**WHAT YOU ARE ASKED TO DO**
Please write out exactly the lines of the data below from the line holding "Rachel : Sort" through the line holding "Because I know", and leave out the rest.

**RAW DATA**
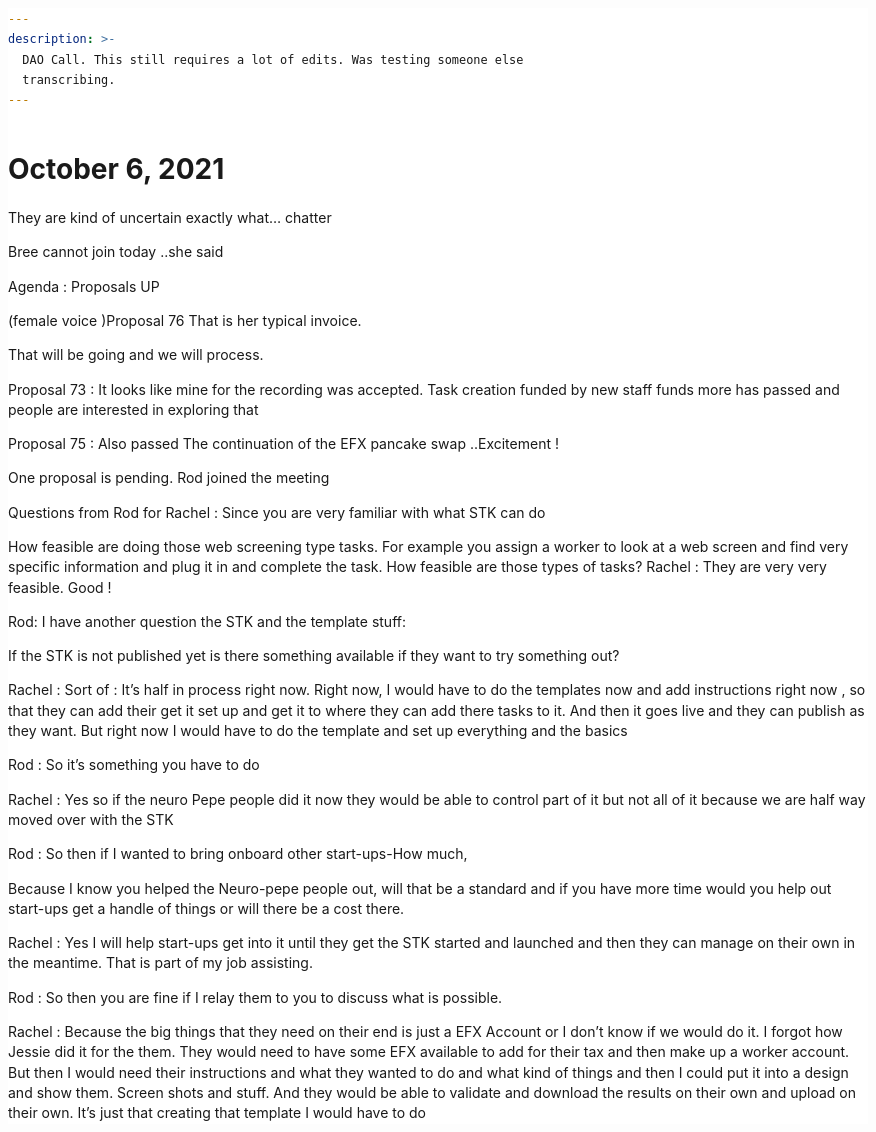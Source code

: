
```yaml
---
description: >-
  DAO Call. This still requires a lot of edits. Was testing someone else
  transcribing.
---
```


# October 6, 2021

They are kind of uncertain exactly what… chatter

Bree cannot join today ..she said

Agenda : Proposals UP

(female voice )Proposal 76 That is her typical invoice.

That will be going and we will process.

Proposal 73 : It looks like mine for the recording was accepted. Task creation funded by new staff funds more has passed and people are interested in exploring that

Proposal 75 : Also passed The continuation of the EFX pancake swap ..Excitement !

One proposal is pending. Rod joined the meeting

Questions from Rod for Rachel : Since you are very familiar with what STK can do

How feasible are doing those web screening type tasks. For example you assign a worker to look at a web screen and find very specific information and plug it in and complete the task. How feasible are those types of tasks? Rachel : They are very very feasible. Good !

Rod: I have another question the STK and the template stuff:

If the STK is not published yet is there something available if they want to try something out?

Rachel : Sort of : It’s half in process right now. Right now, I would have to do the templates now and add instructions right now , so that they can add their get it set up and get it to where they can add there tasks to it. And then it goes live and they can publish as they want. But right now I would have to do the template and set up everything and the basics

Rod : So it’s something you have to do

Rachel : Yes so if the neuro Pepe people did it now they would be able to control part of it but not all of it because we are half way moved over with the STK

Rod : So then if I wanted to bring onboard other start-ups-How much,

Because I know you helped the Neuro-pepe people out, will that be a standard and if you have more time would you help out start-ups get a handle of things or will there be a cost there.

Rachel : Yes I will help start-ups get into it until they get the STK started and launched and then they can manage on their own in the meantime. That is part of my job assisting.

Rod : So then you are fine if I relay them to you to discuss what is possible.

Rachel : Because the big things that they need on their end is just a EFX Account or I don’t know if we would do it. I forgot how Jessie did it for the them. They would need to have some EFX available to add for their tax and then make up a worker account. But then I would need their instructions and what they wanted to do and what kind of things and then I could put it into a design and show them. Screen shots and stuff. And they would be able to validate and download the results on their own and upload on their own. It’s just that creating that template I would have to do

**OUTPUT FOR THIS TASK**
Rachel : Sort of : It’s half in process right now. Right now, I would have to do the templates now and add instructions right now , so that they can add their get it set up and get it to where they can add there tasks to it. And then it goes live and they can publish as they want. But right now I would have to do the template and set up everything and the basics

Rod : So it’s something you have to do

Rachel : Yes so if the neuro Pepe people did it now they would be able to control part of it but not all of it because we are half way moved over with the STK

Rod : So then if I wanted to bring onboard other start-ups-How much,

Because I know you helped the Neuro-pepe people out, will that be a standard and if you have more time would you help out start-ups get a handle of things or will there be a cost there.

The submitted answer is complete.